Effie Petersdorf and Paul Martin wrote the accompanying obituary. I add this personal note.

I met John Hansen more than 50 years ago when he was working at Memorial Sloan-Kettering Cancer Centre (MSKCC) in New York with Prof. Robert Good. Good was a towering figure in modern immunology who described B- and T-cells in humans along with Profs. Max Cooper and Jacques Miller (winners of this year’s Lasker Award; Good won it in 1970) but came to a miserable end (read The Painted Mouse). Good was recruited there from the University of Minnesota by Lawrence Rockefeller, head of the MSKCC Board. John came to New York from Minnesota with Prof. Good, where, in 1968, Good performed one of the first successful bone marrow transplants in a child with sex-linked severe combined immune deficiency, a landmark often overlooked. This was at the time of the first wave of enthusiasm for cancer immune therapy.

Rockefeller was quite keen on Good and gave him extraordinary resources. Good lived on the top floor of the main MSKCC building (now 20 offices) and would arrange evening meeting and receptions on a lovely balcony overlooking the Upper East Side and East River, where we would discuss recent scientific advances. Good would arrange weekend meetings at the Rockefeller Pocantico in Westchester Hills, where we had a marvelous time discussing immunology in a casual, elegant setting. The wine was not bad either. John was a very active participant in these soirees, especially in tennis matches and in fireside singing lead by Prof. Richard Gatti, an immunologist who was also a professional pianist.
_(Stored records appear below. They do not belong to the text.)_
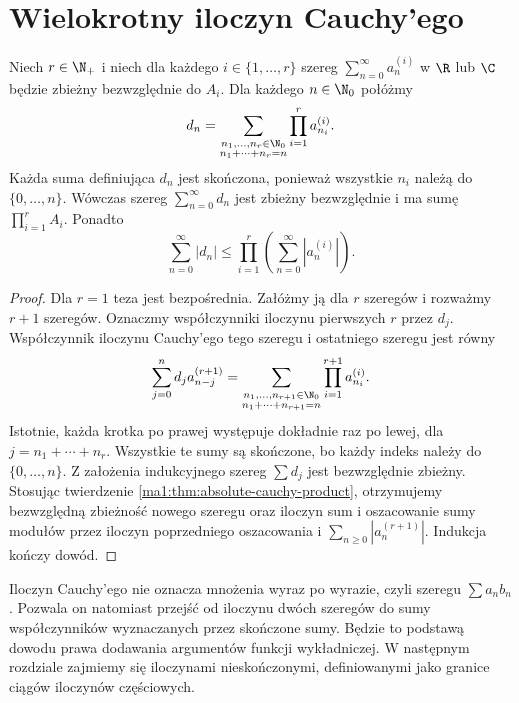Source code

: \section{Wielokrotny iloczyn Cauchy'ego}
\begin{wniosek}
\label{ma1:cor:finite-cauchy-products}
Niech $r\in\N_+$ i niech dla każdego $i\in\{1,\ldots,r\}$ szereg $\sum_{n=0}^\infty a_n^{(i)}$ w $\R$ lub $\C$ będzie zbieżny bezwzględnie do $A_i$. Dla każdego $n\in\N_0$ połóżmy
\[
 d_n=\sum_{\substack{n_1,\ldots,n_r\in\N_0\\
                         n_1+\cdots+n_r=n}}
                    \prod_{i=1}^r a_{n_i}^{(i)}.
\]
Każda suma definiująca $d_n$ jest skończona, ponieważ wszystkie $n_i$ należą do $\{0,\ldots,n\}$. Wówczas szereg $\sum_{n=0}^\infty d_n$ jest zbieżny bezwzględnie i ma sumę $\prod_{i=1}^r A_i$. Ponadto
\[
 \sum_{n=0}^\infty |d_n|
 \le \prod_{i=1}^r\left(\sum_{n=0}^\infty |a_n^{(i)}|\right).
\]
\end{wniosek}
\begin{proof}
Dla $r=1$ teza jest bezpośrednia. Załóżmy ją dla $r$ szeregów i rozważmy $r+1$ szeregów. Oznaczmy współczynniki iloczynu pierwszych $r$ przez $d_j$. Współczynnik iloczynu Cauchy'ego tego szeregu i ostatniego szeregu jest równy
\[
 \sum_{j=0}^n d_j a_{n-j}^{(r+1)}
 =\sum_{\substack{n_1,\ldots,n_{r+1}\in\N_0\\
                        n_1+\cdots+n_{r+1}=n}}
             \prod_{i=1}^{r+1} a_{n_i}^{(i)}.
\]
Istotnie, każda krotka po prawej występuje dokładnie raz po lewej, dla $j=n_1+\cdots+n_r$. Wszystkie te sumy są skończone, bo każdy indeks należy do $\{0,\ldots,n\}$. Z założenia indukcyjnego szereg $\sum d_j$ jest bezwzględnie zbieżny. Stosując twierdzenie \ref{ma1:thm:absolute-cauchy-product}, otrzymujemy bezwzględną zbieżność nowego szeregu oraz iloczyn sum i oszacowanie sumy modułów przez iloczyn poprzedniego oszacowania i $\sum_{n\ge0}|a_n^{(r+1)}|$. Indukcja kończy dowód.
\end{proof}
\begin{uwaga}
Iloczyn Cauchy'ego nie oznacza mnożenia wyraz po wyrazie, czyli szeregu $\sum a_nb_n$. Pozwala on natomiast przejść od iloczynu dwóch szeregów do sumy współczynników wyznaczanych przez skończone sumy. Będzie to podstawą dowodu prawa dodawania argumentów funkcji wykładniczej. W następnym rozdziale zajmiemy się iloczynami nieskończonymi, definiowanymi jako granice ciągów iloczynów częściowych.
\end{uwaga}
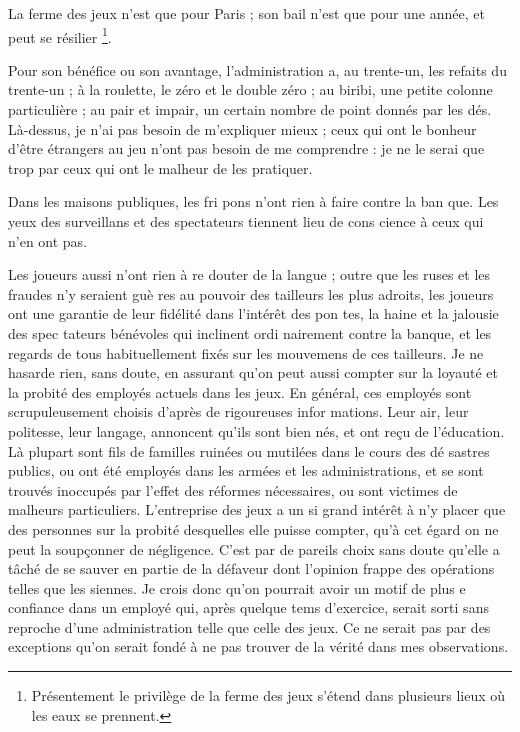 La ferme des jeux n'est que pour
Paris ; son bail n'est que pour une
année, et peut se résilier
\footnote{Présentement le privilège de la ferme des jeux
s'étend dans plusieurs lieux où les eaux se prennent.}.

Pour son bénéfice ou son avantage,
l'administration a, au trente-un, les 
refaits du trente-un ; à la roulette, le
zéro et le double zéro ; au biribi, une
petite colonne particulière ; au pair
et impair, un certain nombre de
point donnés par les dés. Là-dessus,
je n'ai pas besoin de m'expliquer
mieux ; ceux qui ont le bonheur d'être
étrangers au jeu n'ont pas besoin de
me comprendre : je ne le serai que
trop par ceux qui ont le malheur de
les pratiquer.

Dans les maisons publiques, les fri%
pons n'ont rien à faire contre la ban%
que. Les yeux des surveillans et des
spectateurs tiennent lieu de cons%
cience à ceux qui n'en ont pas.

Les joueurs aussi n'ont rien à re%
douter de la langue ; outre que les
ruses et les fraudes n'y seraient guè%
res au pouvoir des tailleurs les plus
adroits, les joueurs ont une garantie
de leur fidélité dans l'intérêt des pon%
tes, la haine et la jalousie des spec%
tateurs bénévoles qui inclinent ordi%
nairement contre la banque, et les
regards de tous habituellement fixés
sur les mouvemens de ces tailleurs.
Je ne hasarde rien, sans doute, en
assurant qu'on peut aussi compter sur
la loyauté et la probité des employés
actuels dans les jeux. En général,
ces employés sont scrupuleusement
choisis d'après de rigoureuses infor%
mations. Leur air, leur politesse, leur
langage, annoncent qu'ils sont bien
nés, et ont reçu de l'éducation. Là
plupart sont fils de familles ruinées
ou mutilées dans le cours des dé%
sastres publics, ou ont été employés 
dans les armées et les administrations,
et se sont trouvés inoccupés par l'effet
des réformes nécessaires, ou sont
victimes de malheurs particuliers.
L'entreprise des jeux a un si grand
intérêt à n'y placer que des personnes
sur la probité desquelles elle puisse
compter, qu'à cet égard on ne peut
la soupçonner de négligence. C'est
par de pareils choix sans doute qu'elle
a tâché de se sauver en partie de la
défaveur dont l'opinion frappe des
opérations telles que les siennes. Je
crois donc qu'on pourrait avoir un
motif de plus e confiance dans un
employé qui, après quelque tems
d'exercice, serait sorti sans reproche
d'une administration telle que celle
des jeux. Ce ne serait pas par des
exceptions qu'on serait fondé à ne
pas trouver de la vérité dans mes
observations.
John left MSKCC in 1977 to join Prof. Don Thomas and colleagues in Seattle, where I met him during the early years of the UCLA transplant programme. Interestingly, when I first visited Seattle in 1974 and asked where the HLA typing for the transplant patients was being done, I was told by Prof. Paul Teraski that it was at UCLA. John changed all that! John’s Seattle colleagues have detailed his enormous contributions to haematopoietic cell transplantation and to our understanding of the HLA system.

John was the most sincere, straightforward, lovely person you could ever hope to meet. As proof, I offer the observation he was one of the few HLA experts respected and liked by Prof. Jon van Rood. That's saying a lot.